Save the date for Zac Keller’s MS thesis defense on November 2nd at 12:00 PM (NM)/11:00 AM (AZ). Zac is a graduate student in the Enrique Vivoni Lab at Arizona State University. Link: https://asu.zoom.us/j/3558647087 Passcode: CiA
Runoff Connectivity, Controls, and Evolution During the North American Monsoon
Abstract: The American Southwest is one of the most rapidly growing regions of the United States, as are similar arid regions globally. Across these landscapes where surface water is intermittent and variable, groundwater aquifers recharged by surface waters become a keystone resource for communities and are consumed at rates disproportional to recharge. In this study, I focus on the controls of runoff generation and connectivity at both hillslope and watershed scales along a piedmont slope. I also investigate the effects of plant phenology on hydrologic connectivity and runoff response at the hillslope scale during the summer monsoon season.
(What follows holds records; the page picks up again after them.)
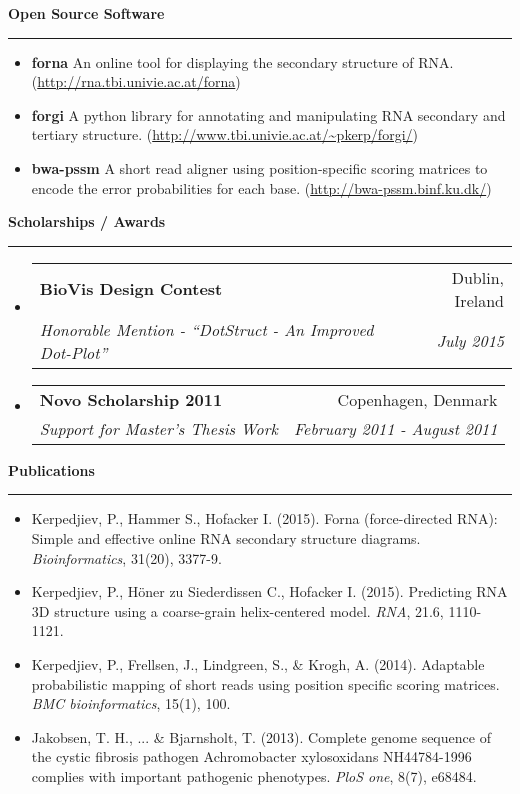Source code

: \documentclass[letterpaper,11pt]{article}
\makeatletter
\newcommand{\resheading}[1]{{\normalsize {\textbf{#1 \vphantom{p\^{E}}}}}}
\newcommand{\ressubheading}[4]{
\begin{tabular*}{6.5in}{l@{\extracolsep{\fill}}r}
		\textbf{#1} & #2 \\
		\textit{#3} & \textit{#4} \\
\end{tabular*}\vspace{-6pt}}
\makeatother
\begin{document}
\resheading{Open Source Software}
\hrule
\begin{itemize}
  \item \textbf{forna} {An online tool for displaying the secondary structure of RNA. (\url{http://rna.tbi.univie.ac.at/forna})} 
   \item \textbf{forgi} {A python library for annotating and manipulating RNA secondary and tertiary structure. (\url{http://www.tbi.univie.ac.at/~pkerp/forgi/})} 
  \item \textbf{bwa-pssm} {A short read aligner using position-specific scoring matrices to encode the error probabilities for each base. (\url{http://bwa-pssm.binf.ku.dk/})}
\end{itemize}
\resheading{Scholarships / Awards}
\hrule
\begin{itemize}
  \item
  \ressubheading{BioVis Design Contest}{Dublin, Ireland}{Honorable Mention - ``DotStruct - An Improved Dot-Plot''}{July 2015}
  
\item
  \ressubheading{Novo Scholarship 2011}{Copenhagen, Denmark}{Support for Master's Thesis Work}{February 2011 - August 2011}

 \end{itemize}
\resheading{Publications}
\hrule
\begin{itemize}
   \item
	Kerpedjiev, P., Hammer S., Hofacker I. (2015). Forna (force-directed RNA): Simple and effective online RNA secondary structure diagrams. \textit{Bioinformatics}, 31(20), 3377-9.
	
  \item
	Kerpedjiev, P., H{\"o}ner zu Siederdissen C., Hofacker I. (2015). Predicting RNA 3D structure using a coarse-grain helix-centered model. \textit{RNA}, 21.6, 1110-1121.

\item
	Kerpedjiev, P., Frellsen, J., Lindgreen, S., \& Krogh, A. (2014). Adaptable probabilistic mapping of short reads using position specific scoring matrices. \textit{BMC bioinformatics}, 15(1), 100.

\item
	Jakobsen, T. H., ... \& Bjarnsholt, T. (2013). Complete genome sequence of the cystic fibrosis pathogen Achromobacter xylosoxidans NH44784-1996 complies with important pathogenic phenotypes. \textit{PloS one}, 8(7), e68484.
  
\end{itemize}
\end{document}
To carry out this work, I combine existing hydrologic instrumentation, a new set of runoff plots with high-resolution monitoring, near-field remote sensing techniques, and historical datasets. Key analyses show that a rainfall intensity (I30) of 10 mm/hr yields runoff production at three scales (8, 12700, and 46700 m2). Rainfall, runoff, and soil moisture observations indicate a Hortonian (infiltration-excess) dominated system with little control imposed by antecedent wetness. Hydrologic connectivity analyses revealed that <15% of rainfall events generate runoff at the hillslope scale, with only a further 20% of the runoff plot production leading to discharge at the outlet. Vegetation was observed to effect Individual plot runoff response to rainfall. The results of this study show that 1) Rainfall intensity is a large control on runoff production at all three scales (8, 12700, and 46700 m2), 2) Proportions between bare and vegetated space effect runoff production at the hillslope scale, and 3) Runoff connectivity decreases, and channel losses increase as you move downstream on an individual storm basis and across a 30-year historical record. These findings indicate that connectivity from the hillslope to outlet scale can be an evolving process over the historical record, reliant on both rainfall intensity, plant and bare soil mosaics, and available channel storage.